- _Work item_: Below are the entries; give again exactly the lines from the one mentioning "### Routing" through the one mentioning "### Upgrading", inclusive.
----- Information
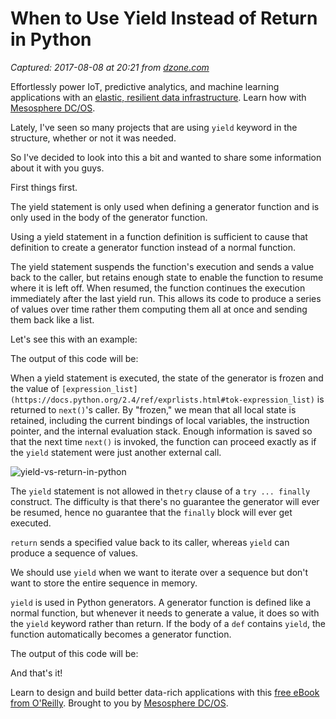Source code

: # When to Use Yield Instead of Return in Python

_Captured: 2017-08-08 at 20:21 from [dzone.com](https://dzone.com/articles/when-to-use-yield-instead-of-return-in-python?edition=310395&utm_source=Daily%20Digest&utm_medium=email&utm_campaign=dd%202017-07-23)_

Effortlessly power IoT, predictive analytics, and machine learning applications with an [elastic, resilient data infrastructure](https://dzone.com/go?i=207144&u=https%3A%2F%2Fmesosphere.com%2Fsolutions%2Fdata%2F%3Futm_source%3Ddzone%26utm_medium%3Dbig-data%26utm_term%3Dpre-article%26utm_content%3D101). Learn how with [Mesosphere DC/OS](https://dzone.com/go?i=207144&u=https%3A%2F%2Fmesosphere.com%2Fproduct%2F%3Futm_source%3Ddzone%26utm_medium%3Dbig-data%26utm_term%3Dpre-article%26utm_content%3D101).

Lately, I've seen so many projects that are using `yield` keyword in the structure, whether or not it was needed.

So I've decided to look into this a bit and wanted to share some information about it with you guys.

First things first.

The yield statement is only used when defining a generator function and is only used in the body of the generator function.

Using a yield statement in a function definition is sufficient to cause that definition to create a generator function instead of a normal function.

The yield statement suspends the function's execution and sends a value back to the caller, but retains enough state to enable the function to resume where it is left off. When resumed, the function continues the execution immediately after the last yield run. This allows its code to produce a series of values over time rather them computing them all at once and sending them back like a list.

Let's see this with an example:

The output of this code will be:

When a yield statement is executed, the state of the generator is frozen and the value of `[expression_list](https://docs.python.org/2.4/ref/exprlists.html#tok-expression_list)` is returned to `next()`'s caller. By "frozen," we mean that all local state is retained, including the current bindings of local variables, the instruction pointer, and the internal evaluation stack. Enough information is saved so that the next time `next()` is invoked, the function can proceed exactly as if the `yield` statement were just another external call.

![yield-vs-return-in-python](http://orcunyilmaz.com/wp-content/uploads/2017/06/yield-vs-return-in-python-300x300.gif)

The `yield` statement is not allowed in the`try` clause of a `try ... finally` construct. The difficulty is that there's no guarantee the generator will ever be resumed, hence no guarantee that the `finally` block will ever get executed.

`return` sends a specified value back to its caller, whereas `yield` can produce a sequence of values.

We should use `yield` when we want to iterate over a sequence but don't want to store the entire sequence in memory.

`yield` is used in Python generators. A generator function is defined like a normal function, but whenever it needs to generate a value, it does so with the `yield` keyword rather than return. If the body of a `def` contains `yield`, the function automatically becomes a generator function.

The output of this code will be:

And that's it!

Learn to design and build better data-rich applications with this [free eBook from O'Reilly](https://dzone.com/go?i=207145&u=https%3A%2F%2Fmesosphere.com%2Fresources%2Fdesigning-data-intensive-applications%2F%3Futm_source%3Ddzone%26utm_medium%3Dbig-data%26utm_campaign%3Doreilly-data-apps-ebook%26utm_term%3Dpost-article%26utm_content%3D202). Brought to you by [Mesosphere DC/OS](https://dzone.com/go?i=207145&u=https%3A%2F%2Fmesosphere.com%2Fproduct%2F%3Futm_source%3Ddzone%26utm_medium%3Dbig-data%26utm_campaign%3Doreilly-data-apps-ebook%26utm_term%3Dpost-article%26utm_content%3D202).
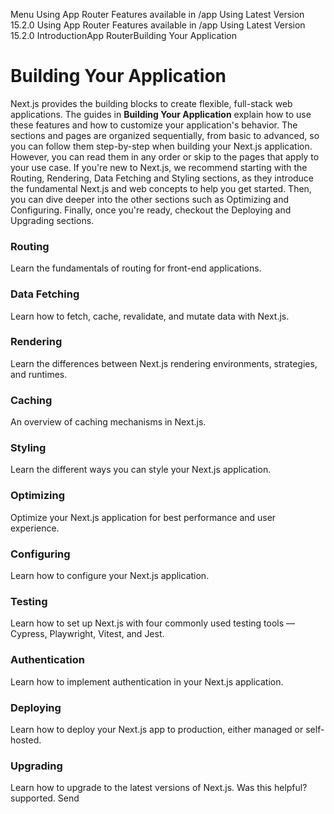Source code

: Menu
Using App Router
Features available in /app
Using Latest Version
15.2.0
Using App Router
Features available in /app
Using Latest Version
15.2.0
IntroductionApp RouterBuilding Your Application
# Building Your Application
Next.js provides the building blocks to create flexible, full-stack web applications. The guides in **Building Your Application** explain how to use these features and how to customize your application's behavior.
The sections and pages are organized sequentially, from basic to advanced, so you can follow them step-by-step when building your Next.js application. However, you can read them in any order or skip to the pages that apply to your use case.
If you're new to Next.js, we recommend starting with the Routing, Rendering, Data Fetching and Styling sections, as they introduce the fundamental Next.js and web concepts to help you get started. Then, you can dive deeper into the other sections such as Optimizing and Configuring. Finally, once you're ready, checkout the Deploying and Upgrading sections.
### Routing
Learn the fundamentals of routing for front-end applications.
### Data Fetching
Learn how to fetch, cache, revalidate, and mutate data with Next.js.
### Rendering
Learn the differences between Next.js rendering environments, strategies, and runtimes.
### Caching
An overview of caching mechanisms in Next.js.
### Styling
Learn the different ways you can style your Next.js application.
### Optimizing
Optimize your Next.js application for best performance and user experience.
### Configuring
Learn how to configure your Next.js application.
### Testing
Learn how to set up Next.js with four commonly used testing tools — Cypress, Playwright, Vitest, and Jest.
### Authentication
Learn how to implement authentication in your Next.js application.
### Deploying
Learn how to deploy your Next.js app to production, either managed or self-hosted.
### Upgrading
Learn how to upgrade to the latest versions of Next.js.
Was this helpful?
supported.
Send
----------
- _Worked solution_:
### Routing
Learn the fundamentals of routing for front-end applications.
### Data Fetching
Learn how to fetch, cache, revalidate, and mutate data with Next.js.
### Rendering
Learn the differences between Next.js rendering environments, strategies, and runtimes.
### Caching
An overview of caching mechanisms in Next.js.
### Styling
Learn the different ways you can style your Next.js application.
### Optimizing
Optimize your Next.js application for best performance and user experience.
### Configuring
Learn how to configure your Next.js application.
### Testing
Learn how to set up Next.js with four commonly used testing tools — Cypress, Playwright, Vitest, and Jest.
### Authentication
Learn how to implement authentication in your Next.js application.
### Deploying
Learn how to deploy your Next.js app to production, either managed or self-hosted.
### Upgrading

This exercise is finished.